Build Your AI Technology Stack
This smooth Artificial Intelligence implementation was executed by satisfying the requirements for having an AI Driven infrastructure in place that
- Supports current AI framework
The infrastructure must be designed keeping in mind both the AI applications based on AI frameworks like TensorFlow, Caffe, Theano, and Torch as well as the regular web applications and backend processes. Thus, an infrastructure should not exclusively focus on AI frameworks but design the portfolio in the interests of a developer.
- GPU optimized environments for fast computational power
AI applications require the infrastructure to simultaneously task processing in very short time cycles. For accelerating deep learning applications in particular GPU processors are employed. GPU optimized applications distribute CPU-intensive areas of an application to the GPU and let the ordinary computations be handled by the CPU. In doing so, the execution of the entire application is accelerated.
- AI integrated infrastructure services
Brands must opt for infrastructure providers who will support AI functionalities and also integrate AI as a central part of their infrastructure and service stacks.
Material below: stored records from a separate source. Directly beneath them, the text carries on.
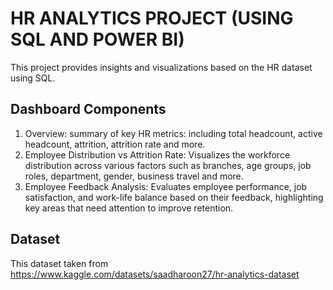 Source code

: # **HR ANALYTICS PROJECT (USING SQL AND POWER BI)**

This project provides insights and visualizations based on the HR dataset using SQL.

## **Dashboard Components**

1. Overview: summary of key HR metrics: including total headcount, active headcount, attrition, attrition rate and more.
2. Employee Distribution vs Attrition Rate: Visualizes the workforce distribution across various factors such as branches, age groups, job roles, department, gender, business travel and more.
3. Employee Feedback Analysis: Evaluates employee performance, job satisfaction, and work-life balance based on their feedback, highlighting key areas that need attention to improve retention.

## **Dataset**
This dataset taken from https://www.kaggle.com/datasets/saadharoon27/hr-analytics-dataset
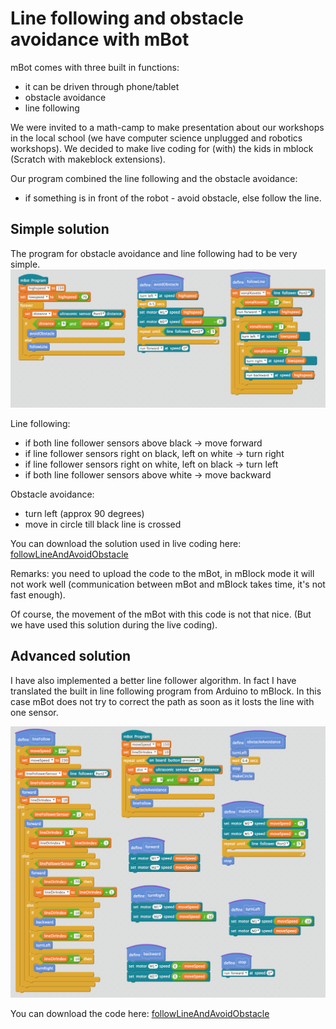 # Line following and obstacle avoidance with mBot

mBot comes with three built in functions:
- it can be driven through phone/tablet
- obstacle avoidance
- line following

We were invited to a math-camp to make presentation about our workshops in the local school (we have computer science unplugged and robotics workshops).
We decided to make live coding for (with) the kids in mblock (Scratch with makeblock extensions).

Our program combined the line following and the obstacle avoidance:
- if something is in front of the robot - avoid obstacle, else follow the line.

## Simple solution

The program for obstacle avoidance and line following had to be very simple.
![solution](https://github.com/makerobot/mBot/blob/master/followLineAndAvoidObstacle/img/followLine.png)

Line following:
- if both line follower sensors above black -> move forward
- if line follower sensors right on black, left on white -> turn right
- if line follower sensors right on white, left on black -> turn left
- if both line follower sensors above white -> move backward

Obstacle avoidance:
- turn left (approx 90 degrees)
- move in circle till black line is crossed

You can download the solution used in live coding here: [followLineAndAvoidObstacle](https://github.com/makerobot/mBot/blob/master/followLineAndAvoidObstacle/followLineAndAvoidObstacle.sb2)

Remarks: you need to upload the code to the mBot, in mBlock mode it will not work well (communication between mBot and mBlock takes time, it's not fast enough).

Of course, the movement of the mBot with this code is not that nice. (But we have used this solution during the live coding).

## Advanced solution

I have also implemented a better line follower algorithm.
In fact I have translated the built in line following program from Arduino to mBlock.
In this case mBot does not try to correct the path as soon as it losts the line with one sensor.

![better line following solution](https://github.com/makerobot/mBot/blob/master/followLineAndAvoidObstacle/img/followLine2.png)

You can download the code here: [followLineAndAvoidObstacle](https://github.com/makerobot/mBot/blob/master/followLineAndAvoidObstacle/followLineAndAvoidObstacleAdvanced.sb2)











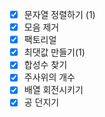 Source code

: - [x] 문자열 정렬하기 (1)
- [x] 모음 제거
- [x] 팩토리얼
- [x] 최댓값 만들기(1)
- [x] 합성수 찾기
- [x] 주사위의 개수
- [x] 배열 회전시키기
- [x] 공 던지기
This will simplify the infrastructure setup and operations by the customer while increasing the intelligence of cloud services and applications.
- Management environment and tools that support AI frameworks and the underlying infrastructure
A current challenge is the lack of management tools needed for running AI frameworks. To provide the best balance and performance, direct interaction between the AI- Driven infrastructure and the AI frameworks is required.
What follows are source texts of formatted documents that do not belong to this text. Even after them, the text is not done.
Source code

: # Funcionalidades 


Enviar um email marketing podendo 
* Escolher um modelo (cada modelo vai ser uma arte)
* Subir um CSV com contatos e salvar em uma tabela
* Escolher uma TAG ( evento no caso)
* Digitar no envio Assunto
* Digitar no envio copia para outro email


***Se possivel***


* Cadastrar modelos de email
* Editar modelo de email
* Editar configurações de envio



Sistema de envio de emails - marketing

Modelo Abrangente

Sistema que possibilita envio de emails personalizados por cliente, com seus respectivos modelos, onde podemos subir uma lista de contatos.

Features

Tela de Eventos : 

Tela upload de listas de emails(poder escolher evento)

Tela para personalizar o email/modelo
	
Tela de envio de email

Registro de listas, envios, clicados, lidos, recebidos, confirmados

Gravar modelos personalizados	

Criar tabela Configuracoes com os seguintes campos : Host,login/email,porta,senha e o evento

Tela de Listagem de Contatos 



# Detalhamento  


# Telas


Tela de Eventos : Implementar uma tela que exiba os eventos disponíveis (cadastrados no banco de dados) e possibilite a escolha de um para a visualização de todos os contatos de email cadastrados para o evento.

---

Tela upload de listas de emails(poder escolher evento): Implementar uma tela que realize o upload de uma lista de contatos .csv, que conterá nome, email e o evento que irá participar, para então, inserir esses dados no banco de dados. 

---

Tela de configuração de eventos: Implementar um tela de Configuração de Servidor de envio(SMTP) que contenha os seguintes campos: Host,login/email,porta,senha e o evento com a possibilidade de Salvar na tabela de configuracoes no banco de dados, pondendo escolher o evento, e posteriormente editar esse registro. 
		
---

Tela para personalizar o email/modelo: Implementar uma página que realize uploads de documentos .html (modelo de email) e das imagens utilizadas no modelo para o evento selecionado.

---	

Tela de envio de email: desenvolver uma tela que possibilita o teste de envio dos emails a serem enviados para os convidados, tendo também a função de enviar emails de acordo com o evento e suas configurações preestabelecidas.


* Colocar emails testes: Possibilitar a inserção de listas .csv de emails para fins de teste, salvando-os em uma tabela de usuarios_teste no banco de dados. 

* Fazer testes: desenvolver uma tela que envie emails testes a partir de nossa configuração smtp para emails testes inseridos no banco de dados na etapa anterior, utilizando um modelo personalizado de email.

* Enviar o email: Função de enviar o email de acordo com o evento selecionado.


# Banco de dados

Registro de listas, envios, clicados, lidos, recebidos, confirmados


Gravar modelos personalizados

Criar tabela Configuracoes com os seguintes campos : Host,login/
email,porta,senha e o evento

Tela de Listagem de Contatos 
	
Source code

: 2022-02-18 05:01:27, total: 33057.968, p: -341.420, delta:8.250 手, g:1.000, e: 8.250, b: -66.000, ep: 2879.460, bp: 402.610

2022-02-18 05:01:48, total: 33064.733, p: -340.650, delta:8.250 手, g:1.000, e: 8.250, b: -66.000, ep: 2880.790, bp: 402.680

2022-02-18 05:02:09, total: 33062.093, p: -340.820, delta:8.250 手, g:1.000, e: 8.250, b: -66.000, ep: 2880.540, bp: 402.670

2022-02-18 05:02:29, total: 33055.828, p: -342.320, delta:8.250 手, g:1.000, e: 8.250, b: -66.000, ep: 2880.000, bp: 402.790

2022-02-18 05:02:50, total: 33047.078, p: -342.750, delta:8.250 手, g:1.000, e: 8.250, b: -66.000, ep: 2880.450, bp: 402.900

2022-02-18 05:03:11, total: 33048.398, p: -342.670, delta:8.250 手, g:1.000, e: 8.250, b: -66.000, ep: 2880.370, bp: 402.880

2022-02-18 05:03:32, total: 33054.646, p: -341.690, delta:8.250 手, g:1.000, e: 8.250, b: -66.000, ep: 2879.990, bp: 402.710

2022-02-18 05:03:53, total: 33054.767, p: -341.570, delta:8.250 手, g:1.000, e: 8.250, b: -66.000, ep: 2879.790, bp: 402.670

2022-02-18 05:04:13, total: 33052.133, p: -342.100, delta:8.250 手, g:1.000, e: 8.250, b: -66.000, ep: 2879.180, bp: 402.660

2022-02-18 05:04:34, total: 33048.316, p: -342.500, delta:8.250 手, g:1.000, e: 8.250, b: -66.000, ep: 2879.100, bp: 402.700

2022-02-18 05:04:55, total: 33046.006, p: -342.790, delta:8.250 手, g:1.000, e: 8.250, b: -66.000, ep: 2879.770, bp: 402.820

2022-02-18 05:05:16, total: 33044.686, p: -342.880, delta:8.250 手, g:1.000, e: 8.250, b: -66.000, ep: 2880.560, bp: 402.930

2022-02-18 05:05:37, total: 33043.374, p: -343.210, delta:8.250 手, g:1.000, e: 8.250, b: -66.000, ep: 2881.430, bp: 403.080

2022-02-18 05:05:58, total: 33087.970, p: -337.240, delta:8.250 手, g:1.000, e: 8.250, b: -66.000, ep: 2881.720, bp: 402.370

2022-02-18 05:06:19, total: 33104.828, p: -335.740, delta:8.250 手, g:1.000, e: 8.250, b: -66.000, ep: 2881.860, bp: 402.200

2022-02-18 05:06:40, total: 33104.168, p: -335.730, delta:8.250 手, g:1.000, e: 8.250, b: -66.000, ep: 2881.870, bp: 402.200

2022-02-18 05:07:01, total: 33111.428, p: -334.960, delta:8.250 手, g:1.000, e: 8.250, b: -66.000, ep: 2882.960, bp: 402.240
AI Driven infrastructure (AIDI) encompasses every stage of the machine learning workflow to allow the algorithms to enter the production state in a stable and efficient manner. It enables data scientist, data engineers, software engineers, and DevOps teams to access and manage the computing resources to test, train and deploy AI algorithms.
AI is the future technology that can help IT organizations become more efficient and manage the increased scale of cloud-based application deployment and data.